5 Ways to Improve Asphalt Plant Control
BY Jeff Mitchell
Hot-mix asphalt (HMA) producers can improve the control of mix quality by implementing a handful of best practices. A robust blending and plant process control system could assist by automating these steps. Such steps should be integrated on a schedule that alerts you when it’s time to give them attention. Most producers also need the ability to add to and modify the system as the operation and market grows, and as specifications change.
Here are five ideas to optimize your plant controls.
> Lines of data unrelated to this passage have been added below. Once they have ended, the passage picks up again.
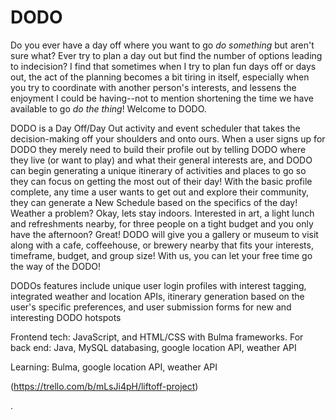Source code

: # DODO

Do you ever have a day off where you want to go *do something* but aren't sure what? Ever try to plan a day out but find the number of options leading to indecision? I find that sometimes when I try to plan fun days off or days out, the act of the planning becomes a bit tiring in itself, especially when you try to coordinate with another person's interests, and lessens the enjoyment I could be having--not to mention shortening the time we have available to go *do the thing*! Welcome to DODO.

DODO is a Day Off/Day Out activity and event scheduler that takes the decision-making off your shoulders and onto ours. When a user signs up for DODO they merely need to build their profile out by telling DODO where they live (or want to play) and what their general interests are, and DODO can begin generating a unique itinerary of activities and places to go so they can focus on getting the most out of their day! With the basic profile complete, any time a user wants to get out and explore their community, they can generate a New Schedule based on the specifics of the day! Weather a problem? Okay, lets stay indoors. Interested in art, a light lunch and refreshments nearby, for three people on a tight budget and you only have the afternoon? Great! DODO will give you a gallery or museum to visit along with a cafe, coffeehouse, or brewery nearby that fits your interests, timeframe, budget, and group size! With us, you can let your free time go the way of the DODO!

DODOs features include unique user login profiles with interest tagging, integrated weather and location APIs, itinerary generation based on the user's specific preferences, and user submission forms for new and interesting DODO hotspots

Frontend tech: JavaScript, and HTML/CSS with Bulma frameworks. For back end: Java, MySQL databasing, google location API, weather API

Learning: Bulma, google location API, weather API

(https://trello.com/b/mLsJi4pH/liftoff-project)


.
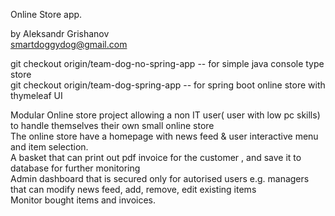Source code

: Online Store app. 

by Aleksandr Grishanov <br/> 
smartdoggydog@gmail.com


git checkout origin/team-dog-no-spring-app            -- for simple java console type store<br/>
git checkout origin/team-dog-spring-app                 -- for spring boot online store with thymeleaf UI


Modular Online store project allowing a non IT user( user with low pc skills) to handle themselves their own small online store <br>
The online store have a homepage with news feed & user interactive menu and item selection. <br/> 
A basket that can print out pdf invoice for the customer , and save it to database for further monitoring <br/>
Admin dashboard that is secured only for autorised users e.g. managers that can modify news feed, add, remove, edit existing items<br/>
Monitor bought items and invoices.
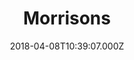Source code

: ---
date: 2018-04-08T10:39:07.000Z
title: Morrisons
latitude: 52.04938134912715
longitude: 0.9546547409704537
category: checkin
---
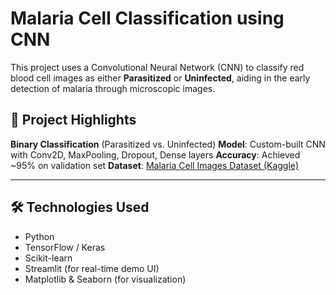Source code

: 
#  Malaria Cell Classification using CNN

This project uses a Convolutional Neural Network (CNN) to classify red blood cell images as either **Parasitized** or **Uninfected**, aiding in the early detection of malaria through microscopic images.


## 📌 Project Highlights

 **Binary Classification** (Parasitized vs. Uninfected)
 **Model**: Custom-built CNN with Conv2D, MaxPooling, Dropout, Dense layers
 **Accuracy**: Achieved ~95% on validation set
 **Dataset**: [Malaria Cell Images Dataset (Kaggle)](https://www.kaggle.com/datasets/iarunava/cell-images-for-detecting-malaria)

---

## 🛠 Technologies Used

- Python
- TensorFlow / Keras
- Scikit-learn
- Streamlit (for real-time demo UI)
- Matplotlib & Seaborn (for visualization)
- Look at the changing technology. As developments to procedures and material designs advance, there will be more demand for additional ingredients, whether it be hydrated lime, liquid anti-strip, foaming chemistries, rejuvenators, modifiers, recycled asphalt product (RAP), and others. If your existing control system is a relic of the past or lacks support, it might prevent you from incorporating elements and integrating equipment correctly. It may also require a large upfront cost from the manufacturer—you—to make the modification. You certainly don’t want to cut corners to install components in a cobbled-up manner that introduces maintenance problems, or quality and efficiency complications.
- Also consider your blending technology. Have you ever had to wait for the extraction and gradation tests to “tweak” your liquid asphalt cement (AC) percentage? If your operations are like many plants, production cannot begin with confidence—particularly on federally funded jobs—until the first run of mix is checked for AC content and gradation. In some cases, people are adjusting the mix every day or certainly every week. If you can avoid this with reliable, real-time data from your blending controls, you can begin each production day with assurance. A comprehensive blending computer control can help your facility produce mix designs that are on target.
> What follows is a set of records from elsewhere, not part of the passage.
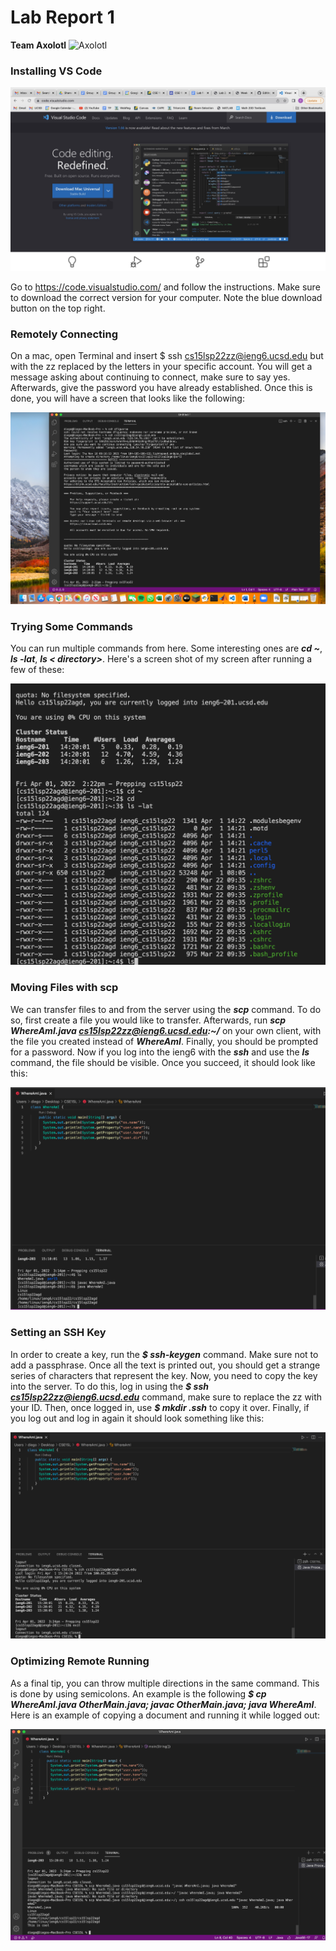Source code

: # Lab Report 1
**Team Axolotl**
 ![Axolotl](https://user-images.githubusercontent.com/96553474/162535420-9fa77fb1-e2cc-42fb-a98d-479bef6edcd3.jpg)

### **Installing VS Code**

![Image](VSCodeDownload.jpg)

Go to https://code.visualstudio.com/ and follow the instructions. Make sure to download the correct version for your computer. Note the blue download button on the top right.

### **Remotely Connecting**

On a mac, open Terminal and insert $ ssh cs15lsp22zz@ieng6.ucsd.edu but with the zz replaced by the letters in your specific account. You will get a message asking about continuing to connect, make sure to say yes. Afterwards, give the password you have already established. Once this is done, you will have a screen that looks like the following:

![Image](RemotelyConnecting.png)

### **Trying Some Commands**

You can run multiple commands from here. Some interesting ones are ***cd ~***, ***ls -lat***, ***ls < directory>***. Here's a screen shot of my screen after running a few of these:

![Image](SampleCommands.png)

### **Moving Files with scp**

We can transfer files to and from the server using the ***scp*** command. To do so, first create a file you would like to transfer. Afterwards, run ***scp WhereAmI.java cs15lsp22zz@ieng6.ucsd.edu:~/*** on your own client, with the file you created instead of ***WhereAmI***. Finally, you should be prompted for a password. Now if you log into the ieng6 with the ***ssh*** and use the ***ls*** command, the file should be visible. Once you succeed, it should look like this:

![Image](Transfer.png)

### **Setting an SSH Key**

In order to create a key, run the ***$ ssh-keygen*** command. Make sure not to add a passphrase. Once all the text is printed out, you should get a strange series of characters that represent the key. Now, you need to copy the key into the server. To do this, log in using the ***$ ssh cs15lsp22zz@ieng6.ucsd.edu*** command, make sure to replace the zz with your ID. Then, once logged in, use ***$ mkdir .ssh*** to copy it over.  Finally, if you log out and log in again it should look something like this:

![Image](Key.png)



### **Optimizing Remote Running**

As a final tip, you can throw multiple directions in the same command. This is done by using semicolons. An example is the following ***$ cp WhereAmI.java OtherMain.java; javac OtherMain.java; java WhereAmI***. Here is an example of copying a document and running it while logged out:

![Image](Optimization.png)
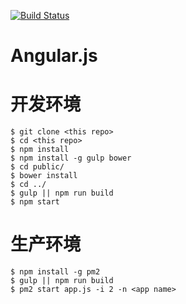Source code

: [![Build Status](https://travis-ci.org/RicoLiu/WebGL-ThreeJs.svg?branch=master)](https://travis-ci.org/RicoLiu/WebGL-ThreeJs)

# Angular.js 

# 开发环境

    $ git clone <this repo>
    $ cd <this repo>
    $ npm install
    $ npm install -g gulp bower
    $ cd public/
    $ bower install
    $ cd ../
    $ gulp || npm run build
    $ npm start

# 生产环境

    $ npm install -g pm2
    $ gulp || npm run build
    $ pm2 start app.js -i 2 -n <app name>
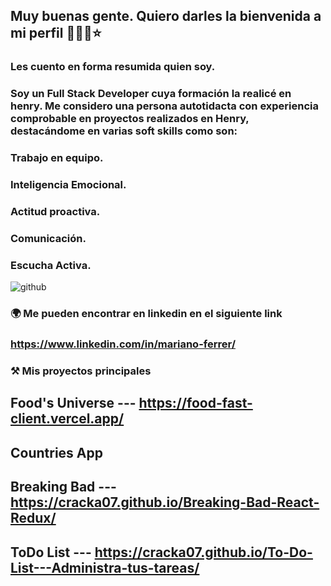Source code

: ## Muy buenas gente. Quiero darles la bienvenida a mi perfil 👋👋👋⭐

### Les cuento en forma resumida quien soy. 
### Soy un Full Stack Developer cuya formación la realicé en henry. Me considero una persona autotidacta con experiencia comprobable en proyectos realizados en Henry, destacándome en varias soft skills como son:
### Trabajo en equipo.
### Inteligencia Emocional.
### Actitud proactiva.
### Comunicación.
### Escucha Activa.




![github](https://user-images.githubusercontent.com/39442992/176988948-80d45306-35dc-4994-960a-1d2399f79cc8.png)

### 🌍 Me pueden encontrar en linkedin en el siguiente link
### https://www.linkedin.com/in/mariano-ferrer/

### ⚒️ Mis proyectos principales

## Food's Universe --- https://food-fast-client.vercel.app/
## Countries App 
## Breaking Bad  --- https://cracka07.github.io/Breaking-Bad-React-Redux/
## ToDo List  --- https://cracka07.github.io/To-Do-List---Administra-tus-tareas/
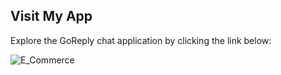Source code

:## Visit My App
Explore the GoReply chat application by clicking the link below:

<a href="[https://go-reply-chat-app-frontend.vercel.app/](https://ecommerce-website-frontend-cw23m3f5y-viveks-projects-1046b40b.vercel.app/)" target="_blank" style="text-decoration: none;"> <img src="https://img.shields.io/badge/GoReply.com-Visit-green?style=for-the-badge" alt="E_Commerce"> </a>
- Regarding start-up times, consider the start-up and shutdown mix going to the waste pile at your plant. It’s not unusual for many contractors to report 100 tons or more a week in “pulldown piles.” This turns into real waste because the AC extractions are all over the place, meaning it can’t easily be metered back in as recycle. If you can minimize hot stops and starts with precise production and accurate silo inventories, you can reduce the waste going to the pulldown pile.
- As previously mentioned, some of these conditions should be set for automatic alerting. For example, not all producers remember to calibrate their belt scales on a regular basis. This is something that needs to be done more than once a year. A system like the Accu-Track™ Advantage from Stansteel has a built-in calibration deviation alert that notifies the plant operator when a belt scale or liquid AC metering deviates from setpoint.
- A modern way to “alarm” your plant in the event of a feeder no-flow, a fines or dust-plug situation, an empty AC tank, a high-level alert in a silo, and so on is crucial. With a general industry condition of fewer plant operators and grounds people, personnel have many tasks to take care of in a day. It has become extremely challenging to watch and monitor plant operations in addition to managing truck traffic, loader functions and communication expectations. With the advanced and sophisticated controls available, like the Accu-Track Advantage, the systems monitor hundreds of points on the plant multiple times per second. Any upset will either provide an alarm or sequentially shut the plant down, depending on how critical it is to the operation and integrity of the mix.